In a series of September and October posts (the most recent one right here), Ad Age has been taking a broad view of the "social buzz" surrounding the fall TV season's new shows. We worked with the Keller Fay Group, a market-research firm that specializes in tracking "real world" conversations -- not just what you see on Twitter and Facebook -- to generate the chart you see here. As promised, we're wrapping up by checking the correlation between word-of-mouth buzz and ratings.
The WOM data is based on interviews with a cross-section of 4,343 Americans ages 13-69 who were interviewed (from Sept. 23-Oct. 13, divided across the three weekly studies we published in preceding weeks) about 29 new high-profile TV shows that premiered in September or October. The ratings column draws from Nielsen's Live+7 data for the same period as the word of mouth survey.
The key takeaways:
• Eight of the top 10 shows in word of mouth were among the 10 most popular new shows (i.e., they were in the top 1/3rd among the 29 new shows we tracked).
• But Fox's "Dads," arguably fall TV's most controversial new sitcom, turned out to be a show that people wanted to talk about (and complain about) whether they were tuning in or not. That said, even though "Dads" has had less than blockbuster ratings, Fox just gave the show a full-season pick-up, in part because it does well with young males -- and, indeed, Keller Fay's research showed it indexing higher with men vs. women.
• The other show that didn't making our ratings cut but did do well in word of mouth, ABC's "Once Upon a Time" spin-off "Once Upon a Time in Wonderland," premiered only in the last week of our study's interviewing window, so it's harder to say how its ratings will average out than for shows that began sooner.

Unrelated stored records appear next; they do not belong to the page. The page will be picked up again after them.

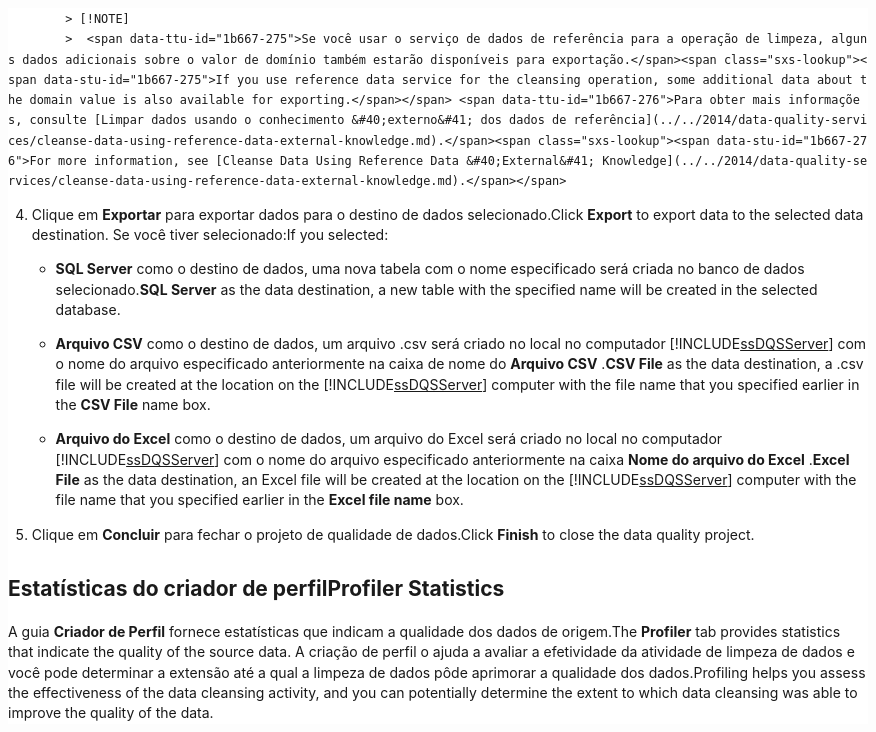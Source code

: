             > [!NOTE]  
            >  <span data-ttu-id="1b667-275">Se você usar o serviço de dados de referência para a operação de limpeza, alguns dados adicionais sobre o valor de domínio também estarão disponíveis para exportação.</span><span class="sxs-lookup"><span data-stu-id="1b667-275">If you use reference data service for the cleansing operation, some additional data about the domain value is also available for exporting.</span></span> <span data-ttu-id="1b667-276">Para obter mais informações, consulte [Limpar dados usando o conhecimento &#40;externo&#41; dos dados de referência](../../2014/data-quality-services/cleanse-data-using-reference-data-external-knowledge.md).</span><span class="sxs-lookup"><span data-stu-id="1b667-276">For more information, see [Cleanse Data Using Reference Data &#40;External&#41; Knowledge](../../2014/data-quality-services/cleanse-data-using-reference-data-external-knowledge.md).</span></span>  
  
4.  <span data-ttu-id="1b667-277">Clique em **Exportar** para exportar dados para o destino de dados selecionado.</span><span class="sxs-lookup"><span data-stu-id="1b667-277">Click **Export** to export data to the selected data destination.</span></span> <span data-ttu-id="1b667-278">Se você tiver selecionado:</span><span class="sxs-lookup"><span data-stu-id="1b667-278">If you selected:</span></span>  
  
    -   <span data-ttu-id="1b667-279">**SQL Server** como o destino de dados, uma nova tabela com o nome especificado será criada no banco de dados selecionado.</span><span class="sxs-lookup"><span data-stu-id="1b667-279">**SQL Server** as the data destination, a new table with the specified name will be created in the selected database.</span></span>  
  
    -   <span data-ttu-id="1b667-280">**Arquivo CSV** como o destino de dados, um arquivo .csv será criado no local no computador [!INCLUDE[ssDQSServer](../includes/ssdqsserver-md.md)] com o nome do arquivo especificado anteriormente na caixa de nome do **Arquivo CSV** .</span><span class="sxs-lookup"><span data-stu-id="1b667-280">**CSV File** as the data destination, a .csv file will be created at the location on the [!INCLUDE[ssDQSServer](../includes/ssdqsserver-md.md)] computer with the file name that you specified earlier in the **CSV File** name box.</span></span>  
  
    -   <span data-ttu-id="1b667-281">**Arquivo do Excel** como o destino de dados, um arquivo do Excel será criado no local no computador [!INCLUDE[ssDQSServer](../includes/ssdqsserver-md.md)] com o nome do arquivo especificado anteriormente na caixa **Nome do arquivo do Excel** .</span><span class="sxs-lookup"><span data-stu-id="1b667-281">**Excel File** as the data destination, an Excel file will be created at the location on the [!INCLUDE[ssDQSServer](../includes/ssdqsserver-md.md)] computer with the file name that you specified earlier in the **Excel file name** box.</span></span>  
  
5.  <span data-ttu-id="1b667-282">Clique em **Concluir** para fechar o projeto de qualidade de dados.</span><span class="sxs-lookup"><span data-stu-id="1b667-282">Click **Finish** to close the data quality project.</span></span>  
  
##  <a name="profiler-statistics"></a><a name="Profiler"></a><span data-ttu-id="1b667-283">Estatísticas do criador de perfil</span><span class="sxs-lookup"><span data-stu-id="1b667-283">Profiler Statistics</span></span>  
 <span data-ttu-id="1b667-284">A guia **Criador de Perfil** fornece estatísticas que indicam a qualidade dos dados de origem.</span><span class="sxs-lookup"><span data-stu-id="1b667-284">The **Profiler** tab provides statistics that indicate the quality of the source data.</span></span> <span data-ttu-id="1b667-285">A criação de perfil o ajuda a avaliar a efetividade da atividade de limpeza de dados e você pode determinar a extensão até a qual a limpeza de dados pôde aprimorar a qualidade dos dados.</span><span class="sxs-lookup"><span data-stu-id="1b667-285">Profiling helps you assess the effectiveness of the data cleansing activity, and you can potentially determine the extent to which data cleansing was able to improve the quality of the data.</span></span>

• ABC's "Super Fun Night" was eighth on this ratings chart, meanwhile, but well out of Keller Fay's top 10 in word of mouth. The show didn't exactly get great reviews, so maybe its fans aren't bragging.
• Our Top 10 by WOM was pretty consistent from the inception of this project, with only minor shifts from week to week, which suggests that there was a sort of "wisdom of the crowds" thing going on from the start.